Condition Clue to distinguish
Bronchiolitis < 2 yr, RSV, wheeze + hyperinflation, expiratory distress; no focal consolidation
Acute asthma Recurrent wheeze, atopy, reversibility, bilateral wheeze, afebrile
Foreign body aspiration Sudden choking, unilateral hyperinflation/atelectasis, recurrent same-lobe pneumonia
Pulmonary TB Chronic cough >2 wk, weight loss, contact history, hilar lymphadenopathy
Congestive heart failure Hepatomegaly, gallop, cardiomegaly, bilateral basal crepts
Bronchopneumonia vs lobar Patchy bilateral vs single lobe consolidation
Empyema vs effusion Both dull/absent breath sounds; pleural tap differentiates

Prevention (high-yield public health)

  • Vaccines: PCV (pneumococcal conjugate vaccine) and Hib vaccine are the key preventive measures — both in India's Universal Immunisation Programme. Also measles and pertussis vaccination reduce pneumonia burden/secondary infection.
  • Exclusive breastfeeding for 6 months, adequate nutrition (prevent malnutrition/Vitamin A deficiency), reduce indoor air pollution, hand hygiene.
  • Zinc supplementation reduces pneumonia incidence; routine zinc is part of diarrhoea, and considered adjunct in some settings.

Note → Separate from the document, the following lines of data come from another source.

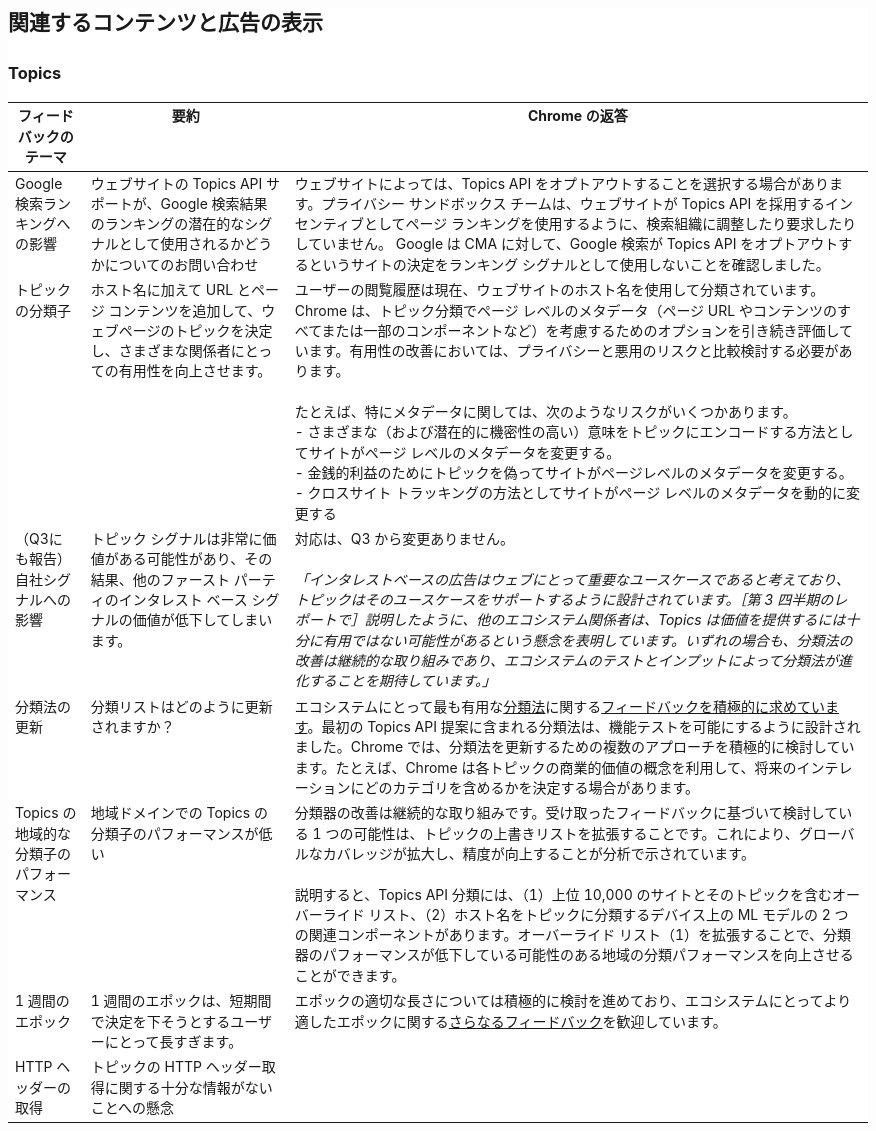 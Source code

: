 ## 関連するコンテンツと広告の表示

### Topics

<table>
  <thead>
    <tr>
      <th><strong>フィードバックのテーマ</strong></th>
      <th><strong>要約</strong></th>
      <th><strong>Chrome の返答</strong></th>
    </tr>
  </thead>
  <tbody>
    <tr>
      <td>Google 検索ランキングへの影響</td>
      <td>ウェブサイトの Topics API サポートが、Google 検索結果のランキングの潜在的なシグナルとして使用されるかどうかについてのお問い合わせ</td>
      <td>ウェブサイトによっては、Topics API をオプトアウトすることを選択する場合があります。プライバシー サンドボックス チームは、ウェブサイトが Topics API を採用するインセンティブとしてページ ランキングを使用するように、検索組織に調整したり要求したりしていません。 Google は CMA に対して、Google 検索が Topics API をオプトアウトするというサイトの決定をランキング シグナルとして使用しないことを確認しました。</td>
    </tr>
    <tr>
      <td>トピックの分類子</td>
      <td>ホスト名に加えて URL とページ コンテンツを追加して、ウェブページのトピックを決定し、さまざまな関係者にとっての有用性を向上させます。</td>
      <td>ユーザーの閲覧履歴は現在、ウェブサイトのホスト名を使用して分類されています。Chrome は、トピック分類でページ レベルのメタデータ（ページ URL やコンテンツのすべてまたは一部のコンポーネントなど）を考慮するためのオプションを引き続き評価しています。有用性の改善においては、プライバシーと悪用のリスクと比較検討する必要があります。<br><br>たとえば、特にメタデータに関しては、次のようなリスクがいくつかあります。<br> - さまざまな（および潜在的に機密性の高い）意味をトピックにエンコードする方法としてサイトがページ レベルのメタデータを変更する。<br> - 金銭的利益のためにトピックを偽ってサイトがページレベルのメタデータを変更する。<br> - クロスサイト トラッキングの方法としてサイトがページ レベルのメタデータを動的に変更する</td>
    </tr>
    <tr>
      <td>（Q3にも報告）<br>自社シグナルへの影響</td>
      <td>トピック シグナルは非常に価値がある可能性があり、その結果、他のファースト パーティのインタレスト ベース シグナルの価値が低下してしまいます。</td>
      <td>対応は、Q3 から変更ありません。<br> <br> <em>「インタレストベースの広告はウェブにとって重要なユースケースであると考えており、トピックはそのユースケースをサポートするように設計されています。［第 3 四半期のレポートで］説明したように、他のエコシステム関係者は、Topics は価値を提供するには十分に有用ではない可能性があるという懸念を表明しています。いずれの場合も、分類法の改善は継続的な取り組みであり、エコシステムのテストとインプットによって分類法が進化することを期待しています。」</em>
</td>
    </tr>
    <tr>
      <td>分類法の更新</td>
      <td>分類リストはどのように更新されますか？</td>
      <td>エコシステムにとって最も有用な<a href="https://github.com/patcg-individual-drafts/topics/issues/3">分類法</a>に関する<a href="https://github.com/patcg-individual-drafts/topics/blob/main/meetings/2023-01-11-minutes.md">フィードバックを積極的に求めています</a>。最初の Topics API 提案に含まれる分類法は、機能テストを可能にするように設計されました。Chrome では、分類法を更新するための複数のアプローチを積極的に検討しています。たとえば、Chrome は各トピックの商業的価値の概念を利用して、将来のインテレーションにどのカテゴリを含めるかを決定する場合があります。</td>
    </tr>
    <tr>
      <td>Topics の地域的な分類子のパフォーマンス</td>
      <td>地域ドメインでの Topics の分類子のパフォーマンスが低い</td>
      <td>分類器の改善は継続的な取り組みです。受け取ったフィードバックに基づいて検討している 1 つの可能性は、トピックの上書きリストを拡張することです。これにより、グローバルなカバレッジが拡大し、精度が向上することが分析で示されています。<br><br>説明すると、Topics API 分類には、（1）上位 10,000 のサイトとそのトピックを含むオーバーライド リスト、（2）ホスト名をトピックに分類するデバイス上の ML モデルの 2 つの関連コンポーネントがあります。オーバーライド リスト（1）を拡張することで、分類器のパフォーマンスが低下している可能性のある地域の分類パフォーマンスを向上させることができます。</td>
    </tr>
    <tr>
      <td>1 週間のエポック</td>
      <td>1 週間のエポックは、短期間で決定を下そうとするユーザーにとって長すぎます。</td>
      <td>エポックの適切な長さについては積極的に検討を進めており、エコシステムにとってより適したエポックに関する<a href="http://github.com/patcg-individual-drafts/topics/issues/119">さらなるフィードバック</a>を歓迎しています。</td>
    </tr>
    <tr>
      <td>HTTP ヘッダーの取得</td>
      <td>トピックの HTTP ヘッダー取得に関する十分な情報がないことへの懸念</td>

Recently asked / exam angle

  • WHO 2014 reclassification — "chest indrawing pneumonia" now treated at home with oral amoxicillin; old "very severe pneumonia" merged into "severe pneumonia." (Very frequently tested as a "what changed" question.)
  • Fast-breathing cut-offs by age (60/50/40/30) — direct recall, almost guaranteed.
  • Commonest cause of pneumonia in under-5 = viral (RSV); commonest bacterial = S. pneumoniae.
  • Afebrile pneumonia + conjunctivitis in a 1–3 month infant = Chlamydia trachomatis → macrolide.
  • Pneumatocoele on CXR → S. aureus.
  • Drug of choice for non-severe CAP = high-dose oral amoxicillin (80–90 mg/kg/day, 5 days).
  • Severe pneumonia inpatient regimen = ampicillin + gentamicin, oxygen if SpO₂ < 90%.
  • Mycoplasma features — walking pneumonia, bullous myringitis, cold agglutinins, extrapulmonary (skin, neuro, haemolysis); treat with macrolide.
  • SpO₂ < 90% as the oximetry threshold for severe disease / oxygen.
  • Difference between IMNCI under-2-month vs 2-month–5-year algorithms.

Rapid revision

  1. Fast-breathing cut-offs: <2 mo ≥60, 2–12 mo ≥50, 1–5 yr ≥40, ≥5 yr ≥30 breaths/min.
  2. Lower chest indrawing = hallmark sign; under WHO 2014 it is "pneumonia," treat with oral amoxicillin if no danger signs.
  3. SpO₂ < 90% or central cyanosis = severe pneumonia → oxygen + injectable antibiotic + referral.
  4. Commonest overall cause under-5 = RSV (viral); commonest bacterial = Strep pneumoniae.
  5. Neonate afebrile pneumonia + conjunctivitis + eosinophilia = Chlamydia trachomatis → erythromycin/azithromycin.
  6. School-age walking pneumonia, cold agglutinins, bullous myringitis = Mycoplasma → macrolide.
  7. Pneumatocoele, empyema, pneumothorax = Staph aureus; add cloxacillin/vancomycin.
  8. Drug of choice non-severe CAP = high-dose oral amoxicillin 80–90 mg/kg/day × 5 days.
  9. Severe pneumonia 1st-line = IV ampicillin + gentamicin; ceftriaxone if no response/resistance.
  10. Investigation to confirm = chest X-ray (PA); not routine for uncomplicated outpatient cases.
  11. Nasal prongs = preferred O₂ delivery in infants; target SpO₂ ≥ 90%.
  12. Prevention = PCV + Hib vaccine, breastfeeding, nutrition, reduce indoor air pollution.